■ Records for processing ■
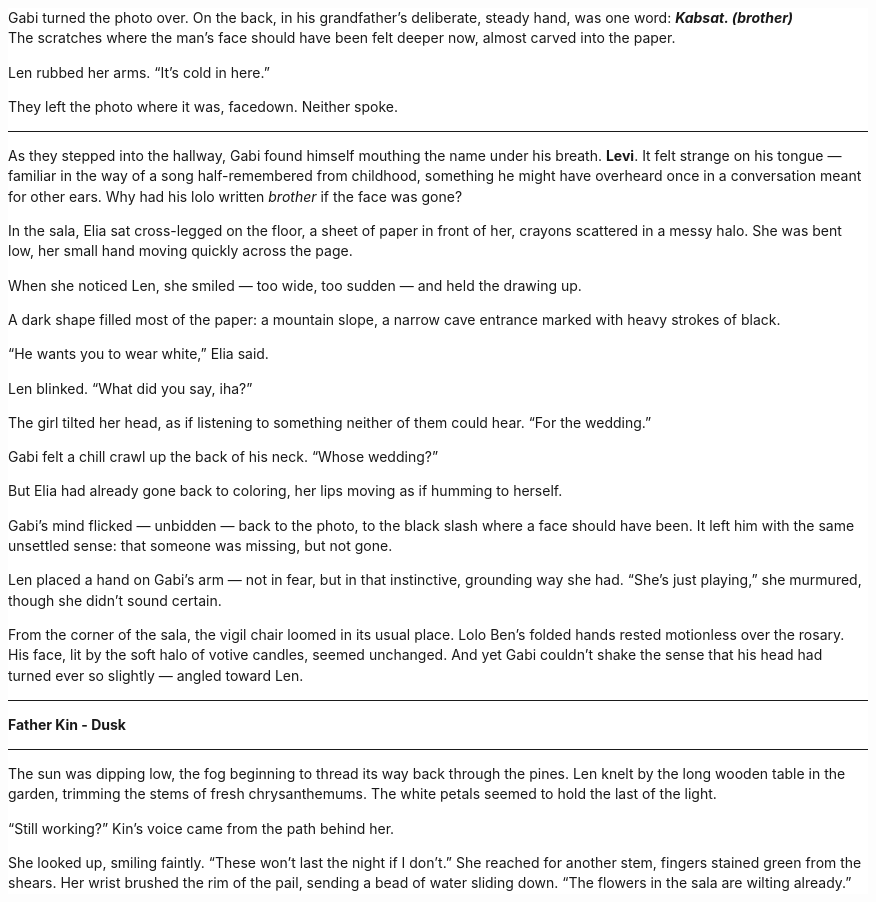 Gabi turned the photo over. On the back, in his grandfather’s deliberate, steady hand, was one word: **_Kabsat. (brother)_**  
The scratches where the man’s face should have been felt deeper now, almost carved into the paper.

Len rubbed her arms. “It’s cold in here.”

They left the photo where it was, facedown. Neither spoke. 

---

As they stepped into the hallway, Gabi found himself mouthing the name under his breath. **Levi**. It felt strange on his tongue — familiar in the way of a song half-remembered from childhood, something he might have overheard once in a conversation meant for other ears. Why had his lolo written _brother_ if the face was gone?

In the sala, Elia sat cross-legged on the floor, a sheet of paper in front of her, crayons scattered in a messy halo. She was bent low, her small hand moving quickly across the page.

When she noticed Len, she smiled — too wide, too sudden — and held the drawing up.

A dark shape filled most of the paper: a mountain slope, a narrow cave entrance marked with heavy strokes of black.

“He wants you to wear white,” Elia said.

Len blinked. “What did you say, iha?”

The girl tilted her head, as if listening to something neither of them could hear. “For the wedding.”

Gabi felt a chill crawl up the back of his neck. “Whose wedding?”

But Elia had already gone back to coloring, her lips moving as if humming to herself.

Gabi’s mind flicked — unbidden — back to the photo, to the black slash where a face should have been. It left him with the same unsettled sense: that someone was missing, but not gone.

Len placed a hand on Gabi’s arm — not in fear, but in that instinctive, grounding way she had. “She’s just playing,” she murmured, though she didn’t sound certain.

From the corner of the sala, the vigil chair loomed in its usual place. Lolo Ben’s folded hands rested motionless over the rosary. His face, lit by the soft halo of votive candles, seemed unchanged. And yet Gabi couldn’t shake the sense that his head had turned ever so slightly — angled toward Len.

---

**Father Kin - Dusk**

---

The sun was dipping low, the fog beginning to thread its way back through the pines. Len knelt by the long wooden table in the garden, trimming the stems of fresh chrysanthemums. The white petals seemed to hold the last of the light.

“Still working?” Kin’s voice came from the path behind her.

She looked up, smiling faintly. “These won’t last the night if I don’t.” She reached for another stem, fingers stained green from the shears. Her wrist brushed the rim of the pail, sending a bead of water sliding down. “The flowers in the sala are wilting already.”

■ What you need to do ■
Go through the material above and output exactly the lines from the one containing "They left the" through the one containing "When she noticed".

■ Expected answer ■
They left the photo where it was, facedown. Neither spoke. 

---

As they stepped into the hallway, Gabi found himself mouthing the name under his breath. **Levi**. It felt strange on his tongue — familiar in the way of a song half-remembered from childhood, something he might have overheard once in a conversation meant for other ears. Why had his lolo written _brother_ if the face was gone?

In the sala, Elia sat cross-legged on the floor, a sheet of paper in front of her, crayons scattered in a messy halo. She was bent low, her small hand moving quickly across the page.

When she noticed Len, she smiled — too wide, too sudden — and held the drawing up.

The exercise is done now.